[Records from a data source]
»»

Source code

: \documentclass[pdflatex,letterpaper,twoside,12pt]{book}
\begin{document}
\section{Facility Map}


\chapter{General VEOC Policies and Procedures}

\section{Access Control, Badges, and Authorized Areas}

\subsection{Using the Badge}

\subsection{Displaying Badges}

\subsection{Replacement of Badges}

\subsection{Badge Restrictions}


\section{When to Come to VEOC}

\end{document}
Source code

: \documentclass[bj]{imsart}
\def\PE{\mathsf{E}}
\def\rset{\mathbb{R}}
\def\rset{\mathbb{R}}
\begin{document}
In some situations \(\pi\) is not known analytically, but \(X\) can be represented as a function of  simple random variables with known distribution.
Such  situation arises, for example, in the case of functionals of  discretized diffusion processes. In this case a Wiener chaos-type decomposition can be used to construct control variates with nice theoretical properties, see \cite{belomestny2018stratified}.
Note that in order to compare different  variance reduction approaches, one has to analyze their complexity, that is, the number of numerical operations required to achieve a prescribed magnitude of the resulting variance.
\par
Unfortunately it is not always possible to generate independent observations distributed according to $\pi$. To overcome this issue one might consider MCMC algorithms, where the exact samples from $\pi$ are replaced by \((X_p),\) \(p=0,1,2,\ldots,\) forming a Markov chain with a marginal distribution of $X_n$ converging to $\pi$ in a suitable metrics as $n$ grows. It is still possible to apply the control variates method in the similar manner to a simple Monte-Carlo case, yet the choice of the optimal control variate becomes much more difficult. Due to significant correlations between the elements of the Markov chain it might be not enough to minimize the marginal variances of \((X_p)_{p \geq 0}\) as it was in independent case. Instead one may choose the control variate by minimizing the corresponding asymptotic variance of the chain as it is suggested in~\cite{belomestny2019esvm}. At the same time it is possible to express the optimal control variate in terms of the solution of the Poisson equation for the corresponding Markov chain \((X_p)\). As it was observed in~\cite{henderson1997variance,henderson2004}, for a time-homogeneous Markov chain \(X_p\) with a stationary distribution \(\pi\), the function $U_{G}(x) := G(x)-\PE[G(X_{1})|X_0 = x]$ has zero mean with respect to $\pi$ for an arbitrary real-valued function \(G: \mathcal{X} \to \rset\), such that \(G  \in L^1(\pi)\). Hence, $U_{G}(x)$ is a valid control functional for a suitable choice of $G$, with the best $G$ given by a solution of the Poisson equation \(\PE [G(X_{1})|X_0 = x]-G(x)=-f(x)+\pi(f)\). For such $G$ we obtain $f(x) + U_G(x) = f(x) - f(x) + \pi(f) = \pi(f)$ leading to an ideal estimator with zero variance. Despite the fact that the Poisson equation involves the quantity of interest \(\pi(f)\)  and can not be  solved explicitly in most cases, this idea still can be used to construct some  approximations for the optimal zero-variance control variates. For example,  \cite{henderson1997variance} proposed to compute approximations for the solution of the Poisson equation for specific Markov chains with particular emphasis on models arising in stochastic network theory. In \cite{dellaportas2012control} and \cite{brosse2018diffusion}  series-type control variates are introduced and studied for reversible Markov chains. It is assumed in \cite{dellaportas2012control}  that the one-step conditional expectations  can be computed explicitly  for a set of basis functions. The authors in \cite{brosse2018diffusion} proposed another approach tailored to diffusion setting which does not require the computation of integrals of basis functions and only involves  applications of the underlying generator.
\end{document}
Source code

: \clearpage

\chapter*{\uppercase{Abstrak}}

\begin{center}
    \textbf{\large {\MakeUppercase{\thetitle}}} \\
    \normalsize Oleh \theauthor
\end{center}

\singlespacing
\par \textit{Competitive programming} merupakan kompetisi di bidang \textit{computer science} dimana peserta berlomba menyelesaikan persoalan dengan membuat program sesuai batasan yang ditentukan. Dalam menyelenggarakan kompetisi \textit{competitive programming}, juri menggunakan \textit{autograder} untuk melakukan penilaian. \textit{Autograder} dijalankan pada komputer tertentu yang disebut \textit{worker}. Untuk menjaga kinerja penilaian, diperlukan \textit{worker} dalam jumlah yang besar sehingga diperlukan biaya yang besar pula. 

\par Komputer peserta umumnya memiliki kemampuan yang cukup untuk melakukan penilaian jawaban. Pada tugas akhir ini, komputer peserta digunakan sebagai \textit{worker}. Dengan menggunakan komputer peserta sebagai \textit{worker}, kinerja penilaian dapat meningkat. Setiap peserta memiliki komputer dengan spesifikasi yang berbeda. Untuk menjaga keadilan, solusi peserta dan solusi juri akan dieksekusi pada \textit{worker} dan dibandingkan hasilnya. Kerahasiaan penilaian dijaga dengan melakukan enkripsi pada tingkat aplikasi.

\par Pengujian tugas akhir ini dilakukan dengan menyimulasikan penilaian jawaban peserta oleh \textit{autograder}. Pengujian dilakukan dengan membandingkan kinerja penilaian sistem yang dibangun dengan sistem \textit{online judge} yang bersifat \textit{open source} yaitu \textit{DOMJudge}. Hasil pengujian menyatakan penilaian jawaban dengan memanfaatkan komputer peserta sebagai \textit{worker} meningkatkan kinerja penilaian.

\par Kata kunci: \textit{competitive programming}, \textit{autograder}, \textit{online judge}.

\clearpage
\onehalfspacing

««

● HOW TO COMPLETE THIS TASK
Your response must repeat the entries above exactly, in full.

● WRITTEN ANSWER
Source code

: \documentclass[pdflatex,letterpaper,twoside,12pt]{book}
\begin{document}
\section{Facility Map}


\chapter{General VEOC Policies and Procedures}

\section{Access Control, Badges, and Authorized Areas}

\subsection{Using the Badge}

\subsection{Displaying Badges}

\subsection{Replacement of Badges}

\subsection{Badge Restrictions}


\section{When to Come to VEOC}

\end{document}
Source code

: \documentclass[bj]{imsart}
\def\PE{\mathsf{E}}
\def\rset{\mathbb{R}}
\def\rset{\mathbb{R}}
\begin{document}
In some situations \(\pi\) is not known analytically, but \(X\) can be represented as a function of  simple random variables with known distribution.
Such  situation arises, for example, in the case of functionals of  discretized diffusion processes. In this case a Wiener chaos-type decomposition can be used to construct control variates with nice theoretical properties, see \cite{belomestny2018stratified}.
Note that in order to compare different  variance reduction approaches, one has to analyze their complexity, that is, the number of numerical operations required to achieve a prescribed magnitude of the resulting variance.
\par
Unfortunately it is not always possible to generate independent observations distributed according to $\pi$. To overcome this issue one might consider MCMC algorithms, where the exact samples from $\pi$ are replaced by \((X_p),\) \(p=0,1,2,\ldots,\) forming a Markov chain with a marginal distribution of $X_n$ converging to $\pi$ in a suitable metrics as $n$ grows. It is still possible to apply the control variates method in the similar manner to a simple Monte-Carlo case, yet the choice of the optimal control variate becomes much more difficult. Due to significant correlations between the elements of the Markov chain it might be not enough to minimize the marginal variances of \((X_p)_{p \geq 0}\) as it was in independent case. Instead one may choose the control variate by minimizing the corresponding asymptotic variance of the chain as it is suggested in~\cite{belomestny2019esvm}. At the same time it is possible to express the optimal control variate in terms of the solution of the Poisson equation for the corresponding Markov chain \((X_p)\). As it was observed in~\cite{henderson1997variance,henderson2004}, for a time-homogeneous Markov chain \(X_p\) with a stationary distribution \(\pi\), the function $U_{G}(x) := G(x)-\PE[G(X_{1})|X_0 = x]$ has zero mean with respect to $\pi$ for an arbitrary real-valued function \(G: \mathcal{X} \to \rset\), such that \(G  \in L^1(\pi)\). Hence, $U_{G}(x)$ is a valid control functional for a suitable choice of $G$, with the best $G$ given by a solution of the Poisson equation \(\PE [G(X_{1})|X_0 = x]-G(x)=-f(x)+\pi(f)\). For such $G$ we obtain $f(x) + U_G(x) = f(x) - f(x) + \pi(f) = \pi(f)$ leading to an ideal estimator with zero variance. Despite the fact that the Poisson equation involves the quantity of interest \(\pi(f)\)  and can not be  solved explicitly in most cases, this idea still can be used to construct some  approximations for the optimal zero-variance control variates. For example,  \cite{henderson1997variance} proposed to compute approximations for the solution of the Poisson equation for specific Markov chains with particular emphasis on models arising in stochastic network theory. In \cite{dellaportas2012control} and \cite{brosse2018diffusion}  series-type control variates are introduced and studied for reversible Markov chains. It is assumed in \cite{dellaportas2012control}  that the one-step conditional expectations  can be computed explicitly  for a set of basis functions. The authors in \cite{brosse2018diffusion} proposed another approach tailored to diffusion setting which does not require the computation of integrals of basis functions and only involves  applications of the underlying generator.
\end{document}
Source code

: \clearpage

\chapter*{\uppercase{Abstrak}}

\begin{center}
    \textbf{\large {\MakeUppercase{\thetitle}}} \\
    \normalsize Oleh \theauthor
\end{center}

\singlespacing
\par \textit{Competitive programming} merupakan kompetisi di bidang \textit{computer science} dimana peserta berlomba menyelesaikan persoalan dengan membuat program sesuai batasan yang ditentukan. Dalam menyelenggarakan kompetisi \textit{competitive programming}, juri menggunakan \textit{autograder} untuk melakukan penilaian. \textit{Autograder} dijalankan pada komputer tertentu yang disebut \textit{worker}. Untuk menjaga kinerja penilaian, diperlukan \textit{worker} dalam jumlah yang besar sehingga diperlukan biaya yang besar pula. 

\par Komputer peserta umumnya memiliki kemampuan yang cukup untuk melakukan penilaian jawaban. Pada tugas akhir ini, komputer peserta digunakan sebagai \textit{worker}. Dengan menggunakan komputer peserta sebagai \textit{worker}, kinerja penilaian dapat meningkat. Setiap peserta memiliki komputer dengan spesifikasi yang berbeda. Untuk menjaga keadilan, solusi peserta dan solusi juri akan dieksekusi pada \textit{worker} dan dibandingkan hasilnya. Kerahasiaan penilaian dijaga dengan melakukan enkripsi pada tingkat aplikasi.

\par Pengujian tugas akhir ini dilakukan dengan menyimulasikan penilaian jawaban peserta oleh \textit{autograder}. Pengujian dilakukan dengan membandingkan kinerja penilaian sistem yang dibangun dengan sistem \textit{online judge} yang bersifat \textit{open source} yaitu \textit{DOMJudge}. Hasil pengujian menyatakan penilaian jawaban dengan memanfaatkan komputer peserta sebagai \textit{worker} meningkatkan kinerja penilaian.

\par Kata kunci: \textit{competitive programming}, \textit{autograder}, \textit{online judge}.

\clearpage
\onehalfspacing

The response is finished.